ES: I am sympathetic to this argument. It’s true that the Reagan and Thatcher revolutions were not only about reducing top tax rates; there were a number of other policies, such as deregulation and restrictions on unions. My best answer to you is that we have to do more data analysis. That is what I’ve prepared for my preparation this afternoon. I really look only at top tax rates but in principle you can use other variables like unionization, strikes, financial deregulations, etc., and then try to tease out the role of each factor. My sense, at this stage, is that it’s work we should be doing. The tightness of the correlation between top tax rates and pre-tax top incomes is so strong that I doubt that it will go away entirely.
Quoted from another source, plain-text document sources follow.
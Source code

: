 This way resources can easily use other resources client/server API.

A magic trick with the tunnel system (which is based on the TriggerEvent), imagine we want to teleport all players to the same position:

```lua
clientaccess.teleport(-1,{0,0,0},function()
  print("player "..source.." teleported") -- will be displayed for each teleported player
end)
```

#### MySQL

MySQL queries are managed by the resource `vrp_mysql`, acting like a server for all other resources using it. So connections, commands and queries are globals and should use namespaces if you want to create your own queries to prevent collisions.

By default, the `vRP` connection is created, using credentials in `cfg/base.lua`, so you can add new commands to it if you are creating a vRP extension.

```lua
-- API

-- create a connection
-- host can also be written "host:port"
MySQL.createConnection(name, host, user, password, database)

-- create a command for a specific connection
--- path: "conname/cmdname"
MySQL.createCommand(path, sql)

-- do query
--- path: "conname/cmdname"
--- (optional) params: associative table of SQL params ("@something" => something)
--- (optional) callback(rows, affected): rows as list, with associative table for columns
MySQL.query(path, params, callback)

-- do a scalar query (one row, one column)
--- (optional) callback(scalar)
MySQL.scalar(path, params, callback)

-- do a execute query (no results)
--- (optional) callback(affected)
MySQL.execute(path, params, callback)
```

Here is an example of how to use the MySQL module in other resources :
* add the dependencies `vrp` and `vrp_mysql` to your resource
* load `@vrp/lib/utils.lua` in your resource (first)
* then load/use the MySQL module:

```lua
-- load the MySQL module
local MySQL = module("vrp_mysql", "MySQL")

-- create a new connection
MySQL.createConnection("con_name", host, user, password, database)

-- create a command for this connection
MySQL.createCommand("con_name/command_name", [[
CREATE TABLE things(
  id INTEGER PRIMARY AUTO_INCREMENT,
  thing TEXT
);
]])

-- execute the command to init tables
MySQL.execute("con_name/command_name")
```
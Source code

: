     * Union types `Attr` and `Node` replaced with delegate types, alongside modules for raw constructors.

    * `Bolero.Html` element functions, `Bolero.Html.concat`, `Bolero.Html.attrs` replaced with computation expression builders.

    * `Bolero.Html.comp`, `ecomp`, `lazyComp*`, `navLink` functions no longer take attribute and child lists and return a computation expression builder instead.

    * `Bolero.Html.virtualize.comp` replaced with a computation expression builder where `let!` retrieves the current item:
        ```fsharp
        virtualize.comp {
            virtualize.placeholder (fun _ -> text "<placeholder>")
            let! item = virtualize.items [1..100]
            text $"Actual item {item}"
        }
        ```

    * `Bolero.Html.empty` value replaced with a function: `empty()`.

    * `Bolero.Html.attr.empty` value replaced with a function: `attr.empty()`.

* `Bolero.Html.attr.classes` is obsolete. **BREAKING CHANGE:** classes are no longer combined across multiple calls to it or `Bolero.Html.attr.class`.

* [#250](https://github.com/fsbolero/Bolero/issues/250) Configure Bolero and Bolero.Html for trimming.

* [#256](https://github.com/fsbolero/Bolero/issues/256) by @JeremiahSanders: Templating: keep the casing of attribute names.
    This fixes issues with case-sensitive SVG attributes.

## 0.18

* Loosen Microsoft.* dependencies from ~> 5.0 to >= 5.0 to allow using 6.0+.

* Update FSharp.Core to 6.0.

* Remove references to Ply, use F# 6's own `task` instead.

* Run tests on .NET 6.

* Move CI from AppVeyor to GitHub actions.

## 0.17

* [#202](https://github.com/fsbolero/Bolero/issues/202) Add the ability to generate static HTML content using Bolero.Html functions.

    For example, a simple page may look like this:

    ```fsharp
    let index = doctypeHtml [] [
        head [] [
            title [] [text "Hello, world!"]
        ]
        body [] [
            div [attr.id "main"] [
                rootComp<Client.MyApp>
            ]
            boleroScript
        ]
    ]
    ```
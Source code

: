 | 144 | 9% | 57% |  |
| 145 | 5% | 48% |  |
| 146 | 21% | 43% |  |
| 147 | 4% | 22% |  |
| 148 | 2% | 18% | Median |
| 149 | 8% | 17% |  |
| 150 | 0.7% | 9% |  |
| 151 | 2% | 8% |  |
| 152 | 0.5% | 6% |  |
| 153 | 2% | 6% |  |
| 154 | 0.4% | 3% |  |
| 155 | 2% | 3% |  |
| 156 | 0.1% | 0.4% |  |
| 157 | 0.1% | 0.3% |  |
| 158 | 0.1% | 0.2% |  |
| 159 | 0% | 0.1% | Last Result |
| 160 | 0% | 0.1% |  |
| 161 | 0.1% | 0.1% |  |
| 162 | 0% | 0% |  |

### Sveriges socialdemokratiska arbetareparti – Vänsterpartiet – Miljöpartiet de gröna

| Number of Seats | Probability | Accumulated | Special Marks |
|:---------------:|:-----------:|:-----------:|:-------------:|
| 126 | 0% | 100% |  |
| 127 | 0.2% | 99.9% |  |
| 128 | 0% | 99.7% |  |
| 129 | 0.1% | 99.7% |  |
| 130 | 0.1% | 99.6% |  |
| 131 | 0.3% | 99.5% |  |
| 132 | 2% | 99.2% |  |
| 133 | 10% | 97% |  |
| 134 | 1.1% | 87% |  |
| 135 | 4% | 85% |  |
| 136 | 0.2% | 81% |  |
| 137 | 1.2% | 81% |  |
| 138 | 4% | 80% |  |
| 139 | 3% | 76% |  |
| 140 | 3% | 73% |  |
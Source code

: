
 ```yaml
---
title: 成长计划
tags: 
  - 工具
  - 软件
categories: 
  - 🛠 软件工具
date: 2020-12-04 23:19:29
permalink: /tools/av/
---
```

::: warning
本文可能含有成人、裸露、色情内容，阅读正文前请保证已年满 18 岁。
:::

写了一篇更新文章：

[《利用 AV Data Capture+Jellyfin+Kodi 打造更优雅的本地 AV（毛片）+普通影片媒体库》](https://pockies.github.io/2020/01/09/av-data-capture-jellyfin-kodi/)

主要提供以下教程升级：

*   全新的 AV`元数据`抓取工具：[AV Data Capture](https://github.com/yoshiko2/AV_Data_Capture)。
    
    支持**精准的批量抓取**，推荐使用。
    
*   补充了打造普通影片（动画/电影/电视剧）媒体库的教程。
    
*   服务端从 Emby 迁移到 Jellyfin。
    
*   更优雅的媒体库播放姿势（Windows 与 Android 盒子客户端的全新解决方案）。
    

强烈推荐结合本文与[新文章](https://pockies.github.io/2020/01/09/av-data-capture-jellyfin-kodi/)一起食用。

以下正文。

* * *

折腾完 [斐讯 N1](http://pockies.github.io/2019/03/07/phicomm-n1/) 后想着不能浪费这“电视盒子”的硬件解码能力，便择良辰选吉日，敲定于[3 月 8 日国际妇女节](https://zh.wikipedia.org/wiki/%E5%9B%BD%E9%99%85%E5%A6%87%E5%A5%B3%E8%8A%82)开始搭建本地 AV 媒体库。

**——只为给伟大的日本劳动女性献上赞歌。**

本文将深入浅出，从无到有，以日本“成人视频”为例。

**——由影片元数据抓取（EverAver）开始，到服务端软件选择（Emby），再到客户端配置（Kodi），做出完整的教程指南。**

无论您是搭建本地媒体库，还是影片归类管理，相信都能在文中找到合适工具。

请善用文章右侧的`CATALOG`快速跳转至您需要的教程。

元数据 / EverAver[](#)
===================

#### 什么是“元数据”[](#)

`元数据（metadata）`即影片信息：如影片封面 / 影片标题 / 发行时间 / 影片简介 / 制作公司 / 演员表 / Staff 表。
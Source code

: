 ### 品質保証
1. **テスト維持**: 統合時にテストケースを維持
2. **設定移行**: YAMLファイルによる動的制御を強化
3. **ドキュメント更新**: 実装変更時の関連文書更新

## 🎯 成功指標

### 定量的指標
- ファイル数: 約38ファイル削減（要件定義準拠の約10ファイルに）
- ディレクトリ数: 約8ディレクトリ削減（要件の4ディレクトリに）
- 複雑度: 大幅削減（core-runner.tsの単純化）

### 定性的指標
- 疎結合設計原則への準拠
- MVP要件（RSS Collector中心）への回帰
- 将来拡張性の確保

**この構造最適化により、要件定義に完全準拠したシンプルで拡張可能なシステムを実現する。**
Maybe it will be not as strong but my guess is that a lot will survive.
Another reverse causal relationship that people mention is that if top earners earn more, they have more resources to deploy to influence policy makers through lobbying and campaign contributions. Once you have a very high level of income concentration, it might indeed be harder for policy makers to advocate and enact policies that are unfavorable to top earners.
The whole piece is worth reading.  I tend to agree with the idea that a leading driver of income inequality is lowering the top marginal rates, and that a very good tool for reversing inequality would be to increase marginal rates, especially with extra tax brackets that target the very top incomes, and leave alone many folks who make, say, $500,000 a year (which is still a shitload of money).

One problem with the spiraling salaries at the top is that these folks end up bidding against each other for high-end properties in places like Manhattan, Greenwich, CN, the Hamptons, Newport Beach and the fancy ski resorts.  The competition pushes up property values in these areas so high that even with giant pay packages, these folks feel like they need even more money to buy their trophy homes.  Which leads to higher compensation, which leads to more inflation in these markets.  Wash.  Repeat.  Meanwhile, folks at the other end of the spectrum can barely afford food, clothing and shelter with a little money to save for a rainy day.  I don't know that higher taxes would solve these problems, but I don't see things getting better without higher marginal rates.